Look through the lines below and extract any with the word "players".

[Items from a data source]

+ + +

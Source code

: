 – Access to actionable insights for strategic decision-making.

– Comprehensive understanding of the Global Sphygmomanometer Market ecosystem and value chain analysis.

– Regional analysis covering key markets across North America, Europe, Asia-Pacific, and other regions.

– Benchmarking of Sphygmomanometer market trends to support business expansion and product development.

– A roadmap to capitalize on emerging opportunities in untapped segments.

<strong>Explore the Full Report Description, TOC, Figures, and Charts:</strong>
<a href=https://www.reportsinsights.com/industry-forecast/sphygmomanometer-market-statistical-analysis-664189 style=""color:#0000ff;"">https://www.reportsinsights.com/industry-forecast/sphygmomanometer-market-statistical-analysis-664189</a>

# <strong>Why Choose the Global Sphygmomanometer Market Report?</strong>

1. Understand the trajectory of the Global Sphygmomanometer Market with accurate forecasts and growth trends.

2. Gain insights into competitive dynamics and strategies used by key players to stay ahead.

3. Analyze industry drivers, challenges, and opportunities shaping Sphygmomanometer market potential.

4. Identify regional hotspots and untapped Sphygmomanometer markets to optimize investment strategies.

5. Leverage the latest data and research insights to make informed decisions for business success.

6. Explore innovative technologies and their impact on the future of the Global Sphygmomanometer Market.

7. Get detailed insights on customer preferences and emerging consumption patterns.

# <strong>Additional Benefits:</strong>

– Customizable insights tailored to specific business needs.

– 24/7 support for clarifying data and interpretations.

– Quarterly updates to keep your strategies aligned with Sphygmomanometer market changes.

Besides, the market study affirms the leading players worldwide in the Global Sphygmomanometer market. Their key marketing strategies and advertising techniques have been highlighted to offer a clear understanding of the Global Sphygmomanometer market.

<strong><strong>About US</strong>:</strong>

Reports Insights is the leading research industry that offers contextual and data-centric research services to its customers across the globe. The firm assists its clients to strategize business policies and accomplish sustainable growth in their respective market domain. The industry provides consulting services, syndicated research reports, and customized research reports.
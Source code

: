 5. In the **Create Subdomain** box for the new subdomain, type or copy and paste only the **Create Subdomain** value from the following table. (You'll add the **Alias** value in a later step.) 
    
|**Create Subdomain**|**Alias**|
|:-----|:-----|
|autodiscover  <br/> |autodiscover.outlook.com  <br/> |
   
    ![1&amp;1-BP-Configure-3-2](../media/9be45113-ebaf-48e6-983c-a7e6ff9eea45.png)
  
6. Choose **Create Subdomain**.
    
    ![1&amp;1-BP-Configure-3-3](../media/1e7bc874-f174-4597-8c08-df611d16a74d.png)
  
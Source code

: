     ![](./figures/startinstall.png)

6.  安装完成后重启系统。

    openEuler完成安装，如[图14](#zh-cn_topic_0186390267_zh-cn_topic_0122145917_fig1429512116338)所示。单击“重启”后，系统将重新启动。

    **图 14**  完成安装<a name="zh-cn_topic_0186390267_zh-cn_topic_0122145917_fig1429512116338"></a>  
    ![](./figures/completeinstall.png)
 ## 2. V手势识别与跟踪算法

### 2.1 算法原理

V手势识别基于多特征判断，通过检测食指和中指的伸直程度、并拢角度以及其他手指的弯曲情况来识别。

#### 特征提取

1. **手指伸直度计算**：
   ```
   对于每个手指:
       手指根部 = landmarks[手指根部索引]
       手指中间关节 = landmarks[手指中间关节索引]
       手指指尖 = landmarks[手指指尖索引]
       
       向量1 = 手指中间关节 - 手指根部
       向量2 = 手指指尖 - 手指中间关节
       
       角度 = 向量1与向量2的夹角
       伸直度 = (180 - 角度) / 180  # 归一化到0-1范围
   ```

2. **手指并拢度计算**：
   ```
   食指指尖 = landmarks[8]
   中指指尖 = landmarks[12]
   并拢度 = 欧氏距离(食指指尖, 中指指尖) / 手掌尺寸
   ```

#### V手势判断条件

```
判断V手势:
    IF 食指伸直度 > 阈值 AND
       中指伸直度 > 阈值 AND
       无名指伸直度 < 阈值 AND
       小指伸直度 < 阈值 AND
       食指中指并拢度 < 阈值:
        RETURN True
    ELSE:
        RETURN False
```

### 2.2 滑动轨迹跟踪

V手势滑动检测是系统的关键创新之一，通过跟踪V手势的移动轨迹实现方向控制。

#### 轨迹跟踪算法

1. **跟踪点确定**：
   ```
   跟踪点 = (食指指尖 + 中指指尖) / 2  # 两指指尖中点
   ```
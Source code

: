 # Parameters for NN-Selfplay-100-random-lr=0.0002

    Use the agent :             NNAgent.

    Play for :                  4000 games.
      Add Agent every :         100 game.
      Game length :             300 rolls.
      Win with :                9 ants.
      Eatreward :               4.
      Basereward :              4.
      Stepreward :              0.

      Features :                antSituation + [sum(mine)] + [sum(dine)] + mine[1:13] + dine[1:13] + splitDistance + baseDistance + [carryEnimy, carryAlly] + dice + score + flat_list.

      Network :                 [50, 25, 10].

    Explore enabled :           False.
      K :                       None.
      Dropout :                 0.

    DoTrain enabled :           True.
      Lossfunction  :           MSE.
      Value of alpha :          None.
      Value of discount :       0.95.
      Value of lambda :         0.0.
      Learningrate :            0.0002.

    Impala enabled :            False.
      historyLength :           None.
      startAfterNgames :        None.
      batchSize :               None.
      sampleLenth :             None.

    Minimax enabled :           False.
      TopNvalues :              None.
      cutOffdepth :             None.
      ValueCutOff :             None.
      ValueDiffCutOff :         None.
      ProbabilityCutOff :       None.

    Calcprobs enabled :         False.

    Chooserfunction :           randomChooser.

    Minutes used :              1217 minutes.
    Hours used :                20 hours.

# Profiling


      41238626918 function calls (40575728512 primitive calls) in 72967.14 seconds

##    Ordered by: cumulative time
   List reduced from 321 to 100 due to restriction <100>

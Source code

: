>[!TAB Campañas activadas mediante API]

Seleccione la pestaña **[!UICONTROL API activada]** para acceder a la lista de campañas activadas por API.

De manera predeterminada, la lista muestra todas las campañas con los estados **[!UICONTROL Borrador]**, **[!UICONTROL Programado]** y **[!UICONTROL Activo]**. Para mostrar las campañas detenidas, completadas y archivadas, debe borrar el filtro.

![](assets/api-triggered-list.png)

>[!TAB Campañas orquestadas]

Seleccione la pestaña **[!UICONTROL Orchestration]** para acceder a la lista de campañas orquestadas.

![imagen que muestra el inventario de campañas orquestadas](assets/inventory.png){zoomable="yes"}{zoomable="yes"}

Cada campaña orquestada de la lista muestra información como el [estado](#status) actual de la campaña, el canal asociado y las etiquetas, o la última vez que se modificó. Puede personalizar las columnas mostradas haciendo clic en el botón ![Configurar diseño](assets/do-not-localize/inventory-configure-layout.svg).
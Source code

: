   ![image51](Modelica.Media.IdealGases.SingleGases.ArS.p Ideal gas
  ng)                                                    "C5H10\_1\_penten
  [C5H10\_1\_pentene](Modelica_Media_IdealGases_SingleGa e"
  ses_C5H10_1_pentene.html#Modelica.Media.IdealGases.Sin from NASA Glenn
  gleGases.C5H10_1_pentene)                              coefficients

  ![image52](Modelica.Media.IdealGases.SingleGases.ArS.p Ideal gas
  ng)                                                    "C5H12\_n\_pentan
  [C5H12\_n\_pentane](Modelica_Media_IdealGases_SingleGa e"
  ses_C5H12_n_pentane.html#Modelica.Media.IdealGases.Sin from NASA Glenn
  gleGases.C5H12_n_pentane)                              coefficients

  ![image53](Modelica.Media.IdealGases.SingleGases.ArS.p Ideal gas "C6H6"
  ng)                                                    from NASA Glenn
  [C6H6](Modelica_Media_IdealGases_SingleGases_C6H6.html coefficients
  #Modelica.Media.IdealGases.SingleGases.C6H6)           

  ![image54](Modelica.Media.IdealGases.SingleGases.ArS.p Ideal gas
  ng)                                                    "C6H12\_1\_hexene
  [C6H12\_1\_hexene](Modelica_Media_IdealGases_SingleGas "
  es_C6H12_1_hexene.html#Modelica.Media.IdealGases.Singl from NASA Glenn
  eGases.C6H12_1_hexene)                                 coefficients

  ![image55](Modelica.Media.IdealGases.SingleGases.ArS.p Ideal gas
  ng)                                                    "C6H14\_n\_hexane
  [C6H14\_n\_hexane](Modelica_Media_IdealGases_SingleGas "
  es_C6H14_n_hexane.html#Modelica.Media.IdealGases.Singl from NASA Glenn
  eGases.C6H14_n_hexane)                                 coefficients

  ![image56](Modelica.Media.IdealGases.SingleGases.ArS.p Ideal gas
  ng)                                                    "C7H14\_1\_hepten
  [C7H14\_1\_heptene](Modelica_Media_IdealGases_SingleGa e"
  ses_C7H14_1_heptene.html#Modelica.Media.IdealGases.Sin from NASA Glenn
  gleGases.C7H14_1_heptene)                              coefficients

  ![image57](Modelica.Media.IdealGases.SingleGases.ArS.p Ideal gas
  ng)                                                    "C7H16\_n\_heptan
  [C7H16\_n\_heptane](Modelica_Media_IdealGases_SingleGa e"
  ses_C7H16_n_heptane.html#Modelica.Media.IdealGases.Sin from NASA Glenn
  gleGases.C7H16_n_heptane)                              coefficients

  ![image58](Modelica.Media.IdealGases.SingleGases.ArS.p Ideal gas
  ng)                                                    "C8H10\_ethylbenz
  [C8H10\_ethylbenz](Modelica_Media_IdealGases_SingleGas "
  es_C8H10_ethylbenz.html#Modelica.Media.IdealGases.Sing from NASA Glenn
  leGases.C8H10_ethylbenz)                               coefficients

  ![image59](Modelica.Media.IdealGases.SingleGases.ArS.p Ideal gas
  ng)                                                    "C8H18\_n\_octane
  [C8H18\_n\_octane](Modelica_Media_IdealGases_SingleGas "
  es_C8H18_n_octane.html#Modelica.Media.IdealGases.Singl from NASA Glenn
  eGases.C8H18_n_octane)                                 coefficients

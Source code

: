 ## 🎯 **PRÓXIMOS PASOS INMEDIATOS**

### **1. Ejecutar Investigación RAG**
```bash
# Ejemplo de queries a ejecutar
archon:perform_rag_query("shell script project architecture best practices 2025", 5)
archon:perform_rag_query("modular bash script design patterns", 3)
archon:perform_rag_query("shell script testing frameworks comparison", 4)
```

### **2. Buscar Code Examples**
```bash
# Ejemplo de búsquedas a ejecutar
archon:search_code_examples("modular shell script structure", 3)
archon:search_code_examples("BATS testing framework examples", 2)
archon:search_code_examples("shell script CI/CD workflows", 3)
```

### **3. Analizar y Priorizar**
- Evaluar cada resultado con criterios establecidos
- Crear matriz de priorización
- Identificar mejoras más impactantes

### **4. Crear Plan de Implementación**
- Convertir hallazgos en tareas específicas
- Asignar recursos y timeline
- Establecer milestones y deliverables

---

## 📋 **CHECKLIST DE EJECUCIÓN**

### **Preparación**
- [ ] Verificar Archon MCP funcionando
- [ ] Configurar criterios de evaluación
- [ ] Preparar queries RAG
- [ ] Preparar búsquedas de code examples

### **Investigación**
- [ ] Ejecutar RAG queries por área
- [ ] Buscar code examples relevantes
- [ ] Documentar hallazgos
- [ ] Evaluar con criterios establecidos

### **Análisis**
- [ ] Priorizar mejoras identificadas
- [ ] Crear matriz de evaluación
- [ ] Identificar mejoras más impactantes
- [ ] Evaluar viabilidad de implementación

+ + +

EXERCISE SOLUTION:
2. Gain insights into competitive dynamics and strategies used by key players to stay ahead.
Besides, the market study affirms the leading players worldwide in the Global Sphygmomanometer market. Their key marketing strategies and advertising techniques have been highlighted to offer a clear understanding of the Global Sphygmomanometer market.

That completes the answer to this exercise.